* Exercise prompt:
Give back every line of the data, word for word.

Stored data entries
******

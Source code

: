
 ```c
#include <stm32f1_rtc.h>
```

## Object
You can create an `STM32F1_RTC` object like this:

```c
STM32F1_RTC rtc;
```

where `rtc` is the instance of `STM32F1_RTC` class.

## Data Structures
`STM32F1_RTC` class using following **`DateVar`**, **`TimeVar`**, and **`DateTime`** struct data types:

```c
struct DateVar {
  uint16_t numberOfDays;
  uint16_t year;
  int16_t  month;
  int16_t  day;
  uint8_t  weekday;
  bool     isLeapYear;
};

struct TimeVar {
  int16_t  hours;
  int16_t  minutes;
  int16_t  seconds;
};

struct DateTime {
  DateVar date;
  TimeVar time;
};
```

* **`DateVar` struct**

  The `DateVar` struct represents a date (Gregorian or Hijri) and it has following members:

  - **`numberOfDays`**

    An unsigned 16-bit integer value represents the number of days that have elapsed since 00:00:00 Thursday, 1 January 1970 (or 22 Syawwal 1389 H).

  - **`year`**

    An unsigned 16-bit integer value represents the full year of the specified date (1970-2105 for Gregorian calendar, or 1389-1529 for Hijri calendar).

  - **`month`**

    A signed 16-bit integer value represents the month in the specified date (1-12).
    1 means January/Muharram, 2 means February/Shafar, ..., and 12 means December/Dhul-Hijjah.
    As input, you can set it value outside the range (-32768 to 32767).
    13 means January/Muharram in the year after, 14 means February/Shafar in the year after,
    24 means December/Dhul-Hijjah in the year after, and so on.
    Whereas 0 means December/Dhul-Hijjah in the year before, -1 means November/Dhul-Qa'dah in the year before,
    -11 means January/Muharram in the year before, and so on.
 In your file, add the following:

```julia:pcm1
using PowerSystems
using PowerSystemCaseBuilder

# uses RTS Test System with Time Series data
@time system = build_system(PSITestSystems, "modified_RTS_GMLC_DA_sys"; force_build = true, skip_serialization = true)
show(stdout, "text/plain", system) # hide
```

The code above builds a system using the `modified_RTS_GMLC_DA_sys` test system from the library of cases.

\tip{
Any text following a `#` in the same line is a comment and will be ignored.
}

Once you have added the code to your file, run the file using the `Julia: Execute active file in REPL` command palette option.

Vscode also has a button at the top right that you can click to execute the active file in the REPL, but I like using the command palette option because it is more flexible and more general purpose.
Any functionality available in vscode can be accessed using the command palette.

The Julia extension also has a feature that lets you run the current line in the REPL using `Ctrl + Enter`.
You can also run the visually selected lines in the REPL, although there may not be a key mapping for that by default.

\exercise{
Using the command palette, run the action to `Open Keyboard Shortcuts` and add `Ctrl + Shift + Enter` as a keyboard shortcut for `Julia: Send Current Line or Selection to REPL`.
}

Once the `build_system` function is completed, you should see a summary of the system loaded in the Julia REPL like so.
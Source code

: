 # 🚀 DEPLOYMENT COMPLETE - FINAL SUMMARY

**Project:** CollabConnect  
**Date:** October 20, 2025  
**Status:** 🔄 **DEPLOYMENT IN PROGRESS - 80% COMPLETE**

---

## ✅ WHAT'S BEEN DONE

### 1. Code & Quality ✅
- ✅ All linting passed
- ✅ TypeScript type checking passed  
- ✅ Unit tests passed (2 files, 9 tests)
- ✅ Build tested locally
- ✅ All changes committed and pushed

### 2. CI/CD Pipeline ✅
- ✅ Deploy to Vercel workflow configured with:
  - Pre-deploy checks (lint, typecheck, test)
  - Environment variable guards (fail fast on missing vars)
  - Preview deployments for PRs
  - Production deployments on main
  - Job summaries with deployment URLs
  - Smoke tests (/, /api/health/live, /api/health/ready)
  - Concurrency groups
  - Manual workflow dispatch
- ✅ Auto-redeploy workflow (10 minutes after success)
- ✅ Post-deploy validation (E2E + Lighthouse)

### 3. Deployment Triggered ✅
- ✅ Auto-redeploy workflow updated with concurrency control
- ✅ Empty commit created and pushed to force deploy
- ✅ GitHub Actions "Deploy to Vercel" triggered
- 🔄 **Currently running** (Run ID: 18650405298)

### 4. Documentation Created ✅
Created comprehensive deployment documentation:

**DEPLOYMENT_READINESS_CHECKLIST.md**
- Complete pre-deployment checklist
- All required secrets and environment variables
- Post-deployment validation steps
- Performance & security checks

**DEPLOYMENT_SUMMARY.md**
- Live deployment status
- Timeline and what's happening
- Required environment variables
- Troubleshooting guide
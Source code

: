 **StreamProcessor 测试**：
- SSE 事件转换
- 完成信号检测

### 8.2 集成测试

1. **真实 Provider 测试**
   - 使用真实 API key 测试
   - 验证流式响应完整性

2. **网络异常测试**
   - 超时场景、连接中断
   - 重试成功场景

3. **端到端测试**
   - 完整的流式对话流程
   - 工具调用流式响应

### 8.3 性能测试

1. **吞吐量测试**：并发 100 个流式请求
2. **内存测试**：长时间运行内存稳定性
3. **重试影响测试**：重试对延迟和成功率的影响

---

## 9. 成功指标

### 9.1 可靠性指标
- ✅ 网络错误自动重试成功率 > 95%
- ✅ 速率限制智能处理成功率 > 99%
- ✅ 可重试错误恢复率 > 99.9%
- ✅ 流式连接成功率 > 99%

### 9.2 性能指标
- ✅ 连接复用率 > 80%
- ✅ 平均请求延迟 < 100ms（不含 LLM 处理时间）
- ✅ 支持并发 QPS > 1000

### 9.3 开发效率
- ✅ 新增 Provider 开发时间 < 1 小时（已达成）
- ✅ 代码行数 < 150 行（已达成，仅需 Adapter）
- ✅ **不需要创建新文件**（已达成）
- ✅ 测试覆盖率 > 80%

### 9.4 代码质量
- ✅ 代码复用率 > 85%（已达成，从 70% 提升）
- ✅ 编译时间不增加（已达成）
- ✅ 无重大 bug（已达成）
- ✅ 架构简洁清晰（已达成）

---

******

* Written response:
Source code

:
 ```c
#include <stm32f1_rtc.h>
```

## Object
You can create an `STM32F1_RTC` object like this:

```c
STM32F1_RTC rtc;
```

where `rtc` is the instance of `STM32F1_RTC` class.

## Data Structures
`STM32F1_RTC` class using following **`DateVar`**, **`TimeVar`**, and **`DateTime`** struct data types:

```c
struct DateVar {
  uint16_t numberOfDays;
  uint16_t year;
  int16_t  month;
  int16_t  day;
  uint8_t  weekday;
  bool     isLeapYear;
};

struct TimeVar {
  int16_t  hours;
  int16_t  minutes;
  int16_t  seconds;
};

struct DateTime {
  DateVar date;
  TimeVar time;
};
```

* **`DateVar` struct**

  The `DateVar` struct represents a date (Gregorian or Hijri) and it has following members:

  - **`numberOfDays`**

    An unsigned 16-bit integer value represents the number of days that have elapsed since 00:00:00 Thursday, 1 January 1970 (or 22 Syawwal 1389 H).

  - **`year`**

    An unsigned 16-bit integer value represents the full year of the specified date (1970-2105 for Gregorian calendar, or 1389-1529 for Hijri calendar).

  - **`month`**

    A signed 16-bit integer value represents the month in the specified date (1-12).
    1 means January/Muharram, 2 means February/Shafar, ..., and 12 means December/Dhul-Hijjah.
    As input, you can set it value outside the range (-32768 to 32767).
    13 means January/Muharram in the year after, 14 means February/Shafar in the year after,
    24 means December/Dhul-Hijjah in the year after, and so on.
    Whereas 0 means December/Dhul-Hijjah in the year before, -1 means November/Dhul-Qa'dah in the year before,
    -11 means January/Muharram in the year before, and so on.
 In your file, add the following:

```julia:pcm1
using PowerSystems
using PowerSystemCaseBuilder

# uses RTS Test System with Time Series data
@time system = build_system(PSITestSystems, "modified_RTS_GMLC_DA_sys"; force_build = true, skip_serialization = true)
show(stdout, "text/plain", system) # hide
```

The code above builds a system using the `modified_RTS_GMLC_DA_sys` test system from the library of cases.

\tip{
Any text following a `#` in the same line is a comment and will be ignored.
}

Once you have added the code to your file, run the file using the `Julia: Execute active file in REPL` command palette option.

Vscode also has a button at the top right that you can click to execute the active file in the REPL, but I like using the command palette option because it is more flexible and more general purpose.
Any functionality available in vscode can be accessed using the command palette.

The Julia extension also has a feature that lets you run the current line in the REPL using `Ctrl + Enter`.
You can also run the visually selected lines in the REPL, although there may not be a key mapping for that by default.

\exercise{
Using the command palette, run the action to `Open Keyboard Shortcuts` and add `Ctrl + Shift + Enter` as a keyboard shortcut for `Julia: Send Current Line or Selection to REPL`.
}

Once the `build_system` function is completed, you should see a summary of the system loaded in the Julia REPL like so.
Source code

: # 🚀 DEPLOYMENT COMPLETE - FINAL SUMMARY

**Project:** CollabConnect  
**Date:** October 20, 2025  
**Status:** 🔄 **DEPLOYMENT IN PROGRESS - 80% COMPLETE**

---

## ✅ WHAT'S BEEN DONE

### 1. Code & Quality ✅
- ✅ All linting passed
- ✅ TypeScript type checking passed  
- ✅ Unit tests passed (2 files, 9 tests)
- ✅ Build tested locally
- ✅ All changes committed and pushed

### 2. CI/CD Pipeline ✅
- ✅ Deploy to Vercel workflow configured with:
  - Pre-deploy checks (lint, typecheck, test)
  - Environment variable guards (fail fast on missing vars)
  - Preview deployments for PRs
  - Production deployments on main
  - Job summaries with deployment URLs
  - Smoke tests (/, /api/health/live, /api/health/ready)
  - Concurrency groups
  - Manual workflow dispatch
- ✅ Auto-redeploy workflow (10 minutes after success)
- ✅ Post-deploy validation (E2E + Lighthouse)

### 3. Deployment Triggered ✅
- ✅ Auto-redeploy workflow updated with concurrency control
- ✅ Empty commit created and pushed to force deploy
- ✅ GitHub Actions "Deploy to Vercel" triggered
- 🔄 **Currently running** (Run ID: 18650405298)

### 4. Documentation Created ✅
Created comprehensive deployment documentation:

**DEPLOYMENT_READINESS_CHECKLIST.md**
- Complete pre-deployment checklist
- All required secrets and environment variables
- Post-deployment validation steps
- Performance & security checks

**DEPLOYMENT_SUMMARY.md**
- Live deployment status
- Timeline and what's happening
- Required environment variables
- Troubleshooting guide
Source code

: **StreamProcessor 测试**：
- SSE 事件转换
- 完成信号检测

### 8.2 集成测试

1. **真实 Provider 测试**
   - 使用真实 API key 测试
   - 验证流式响应完整性

2. **网络异常测试**
   - 超时场景、连接中断
   - 重试成功场景

3. **端到端测试**
   - 完整的流式对话流程
   - 工具调用流式响应

### 8.3 性能测试

1. **吞吐量测试**：并发 100 个流式请求
2. **内存测试**：长时间运行内存稳定性
3. **重试影响测试**：重试对延迟和成功率的影响

---

## 9. 成功指标

### 9.1 可靠性指标
- ✅ 网络错误自动重试成功率 > 95%
- ✅ 速率限制智能处理成功率 > 99%
- ✅ 可重试错误恢复率 > 99.9%
- ✅ 流式连接成功率 > 99%

### 9.2 性能指标
- ✅ 连接复用率 > 80%
- ✅ 平均请求延迟 < 100ms（不含 LLM 处理时间）
- ✅ 支持并发 QPS > 1000

### 9.3 开发效率
- ✅ 新增 Provider 开发时间 < 1 小时（已达成）
- ✅ 代码行数 < 150 行（已达成，仅需 Adapter）
- ✅ **不需要创建新文件**（已达成）
- ✅ 测试覆盖率 > 80%

### 9.4 代码质量
- ✅ 代码复用率 > 85%（已达成，从 70% 提升）
- ✅ 编译时间不增加（已达成）
- ✅ 无重大 bug（已达成）
- ✅ 架构简洁清晰（已达成）

---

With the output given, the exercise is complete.